● INFORMATION GIVEN:

----------------------------------------

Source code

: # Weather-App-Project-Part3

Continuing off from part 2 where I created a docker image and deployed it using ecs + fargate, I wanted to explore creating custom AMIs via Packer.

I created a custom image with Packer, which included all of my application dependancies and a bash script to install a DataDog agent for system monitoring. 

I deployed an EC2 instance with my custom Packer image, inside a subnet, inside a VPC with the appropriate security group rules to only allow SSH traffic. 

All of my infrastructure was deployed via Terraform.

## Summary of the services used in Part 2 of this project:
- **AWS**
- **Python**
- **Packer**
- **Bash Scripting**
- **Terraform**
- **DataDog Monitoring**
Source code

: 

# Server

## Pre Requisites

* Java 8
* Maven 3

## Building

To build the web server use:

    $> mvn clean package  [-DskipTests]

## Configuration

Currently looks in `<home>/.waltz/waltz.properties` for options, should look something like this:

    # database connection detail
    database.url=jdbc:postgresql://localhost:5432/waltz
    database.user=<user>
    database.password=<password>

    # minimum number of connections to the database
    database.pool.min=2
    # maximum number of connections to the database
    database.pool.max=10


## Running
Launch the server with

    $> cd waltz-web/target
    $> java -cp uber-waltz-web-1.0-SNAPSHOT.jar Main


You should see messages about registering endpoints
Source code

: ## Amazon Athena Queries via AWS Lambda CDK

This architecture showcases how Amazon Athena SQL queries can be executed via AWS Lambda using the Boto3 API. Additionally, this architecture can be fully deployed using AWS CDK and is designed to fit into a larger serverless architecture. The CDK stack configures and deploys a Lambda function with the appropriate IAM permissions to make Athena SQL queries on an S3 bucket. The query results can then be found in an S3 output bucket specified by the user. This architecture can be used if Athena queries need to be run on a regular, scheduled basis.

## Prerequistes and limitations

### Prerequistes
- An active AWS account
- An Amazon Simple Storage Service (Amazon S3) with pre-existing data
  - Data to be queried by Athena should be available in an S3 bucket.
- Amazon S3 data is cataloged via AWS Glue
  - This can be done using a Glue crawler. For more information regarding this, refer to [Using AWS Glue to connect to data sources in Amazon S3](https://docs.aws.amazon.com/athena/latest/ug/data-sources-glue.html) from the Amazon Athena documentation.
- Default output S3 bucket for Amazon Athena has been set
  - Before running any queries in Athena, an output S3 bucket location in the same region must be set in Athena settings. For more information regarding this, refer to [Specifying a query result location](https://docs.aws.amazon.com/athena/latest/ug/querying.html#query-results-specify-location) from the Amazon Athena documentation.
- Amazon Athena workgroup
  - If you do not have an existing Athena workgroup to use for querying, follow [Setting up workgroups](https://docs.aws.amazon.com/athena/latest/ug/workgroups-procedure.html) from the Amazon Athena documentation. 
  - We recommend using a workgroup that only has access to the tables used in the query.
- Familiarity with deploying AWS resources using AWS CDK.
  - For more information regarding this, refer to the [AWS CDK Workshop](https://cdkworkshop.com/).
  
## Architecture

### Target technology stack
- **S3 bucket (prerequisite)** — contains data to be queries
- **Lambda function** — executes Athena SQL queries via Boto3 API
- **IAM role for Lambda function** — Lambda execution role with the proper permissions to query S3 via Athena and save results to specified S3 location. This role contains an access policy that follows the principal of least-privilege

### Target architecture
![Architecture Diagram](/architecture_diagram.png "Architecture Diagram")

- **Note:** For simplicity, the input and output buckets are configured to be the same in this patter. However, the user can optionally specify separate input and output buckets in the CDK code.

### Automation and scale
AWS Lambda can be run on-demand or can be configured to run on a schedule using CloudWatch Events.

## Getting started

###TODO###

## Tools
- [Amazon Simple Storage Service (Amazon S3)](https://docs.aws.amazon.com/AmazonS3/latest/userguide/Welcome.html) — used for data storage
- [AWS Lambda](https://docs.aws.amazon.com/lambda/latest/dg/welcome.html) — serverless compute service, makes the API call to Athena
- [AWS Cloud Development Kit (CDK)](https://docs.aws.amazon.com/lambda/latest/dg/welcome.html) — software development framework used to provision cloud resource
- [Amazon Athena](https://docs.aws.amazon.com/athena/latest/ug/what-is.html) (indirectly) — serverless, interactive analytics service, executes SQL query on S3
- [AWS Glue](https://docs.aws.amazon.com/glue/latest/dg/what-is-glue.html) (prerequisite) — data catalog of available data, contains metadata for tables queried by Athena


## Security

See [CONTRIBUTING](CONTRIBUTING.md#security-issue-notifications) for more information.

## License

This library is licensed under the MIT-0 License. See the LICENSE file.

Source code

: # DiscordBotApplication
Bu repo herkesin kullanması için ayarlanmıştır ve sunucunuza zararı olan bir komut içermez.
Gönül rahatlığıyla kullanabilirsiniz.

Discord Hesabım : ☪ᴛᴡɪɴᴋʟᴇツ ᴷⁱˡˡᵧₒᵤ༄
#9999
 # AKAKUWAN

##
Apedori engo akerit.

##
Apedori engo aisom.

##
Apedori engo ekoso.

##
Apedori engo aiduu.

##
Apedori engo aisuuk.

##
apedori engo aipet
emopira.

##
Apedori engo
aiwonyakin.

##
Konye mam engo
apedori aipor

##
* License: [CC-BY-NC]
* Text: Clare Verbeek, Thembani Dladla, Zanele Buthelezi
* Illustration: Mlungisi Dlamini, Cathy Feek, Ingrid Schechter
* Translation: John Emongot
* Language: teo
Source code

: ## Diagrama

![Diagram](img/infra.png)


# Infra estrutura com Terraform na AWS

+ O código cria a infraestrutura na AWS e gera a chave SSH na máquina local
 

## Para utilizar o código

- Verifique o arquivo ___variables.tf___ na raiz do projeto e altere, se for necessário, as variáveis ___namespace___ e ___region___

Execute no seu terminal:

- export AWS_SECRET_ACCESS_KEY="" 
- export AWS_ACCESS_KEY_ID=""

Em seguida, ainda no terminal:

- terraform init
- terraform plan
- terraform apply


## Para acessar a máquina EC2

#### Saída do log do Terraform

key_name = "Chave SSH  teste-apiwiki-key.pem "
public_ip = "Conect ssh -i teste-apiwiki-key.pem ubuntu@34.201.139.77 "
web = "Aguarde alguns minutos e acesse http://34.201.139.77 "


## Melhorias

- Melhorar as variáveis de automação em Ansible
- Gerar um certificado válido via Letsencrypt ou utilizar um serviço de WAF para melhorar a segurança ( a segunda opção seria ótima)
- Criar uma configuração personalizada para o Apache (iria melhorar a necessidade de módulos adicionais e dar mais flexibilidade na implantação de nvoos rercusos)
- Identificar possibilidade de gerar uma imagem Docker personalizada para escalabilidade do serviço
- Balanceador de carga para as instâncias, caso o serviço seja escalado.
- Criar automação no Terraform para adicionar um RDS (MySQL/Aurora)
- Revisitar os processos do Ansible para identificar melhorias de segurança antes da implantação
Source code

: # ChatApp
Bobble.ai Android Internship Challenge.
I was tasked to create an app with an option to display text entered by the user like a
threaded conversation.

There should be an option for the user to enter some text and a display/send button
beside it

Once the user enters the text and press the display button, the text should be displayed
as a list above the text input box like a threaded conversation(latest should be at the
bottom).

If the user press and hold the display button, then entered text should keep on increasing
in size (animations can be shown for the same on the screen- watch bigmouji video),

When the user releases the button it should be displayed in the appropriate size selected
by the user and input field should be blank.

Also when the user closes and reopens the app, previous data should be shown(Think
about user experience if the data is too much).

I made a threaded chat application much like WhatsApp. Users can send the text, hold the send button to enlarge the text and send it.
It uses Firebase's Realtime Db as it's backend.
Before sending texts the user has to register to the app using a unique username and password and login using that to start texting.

----------------------------------------

● EXERCISE REQUIREMENTS: Across the listing above, find all lines where the word "from" is present and copy them.

● ANSWER BOX:
Continuing off from part 2 where I created a docker image and deployed it using ecs + fargate, I wanted to explore creating custom AMIs via Packer.
  - This can be done using a Glue crawler. For more information regarding this, refer to [Using AWS Glue to connect to data sources in Amazon S3](https://docs.aws.amazon.com/athena/latest/ug/data-sources-glue.html) from the Amazon Athena documentation.
  - Before running any queries in Athena, an output S3 bucket location in the same region must be set in Athena settings. For more information regarding this, refer to [Specifying a query result location](https://docs.aws.amazon.com/athena/latest/ug/querying.html#query-results-specify-location) from the Amazon Athena documentation.
  - If you do not have an existing Athena workgroup to use for querying, follow [Setting up workgroups](https://docs.aws.amazon.com/athena/latest/ug/workgroups-procedure.html) from the Amazon Athena documentation. 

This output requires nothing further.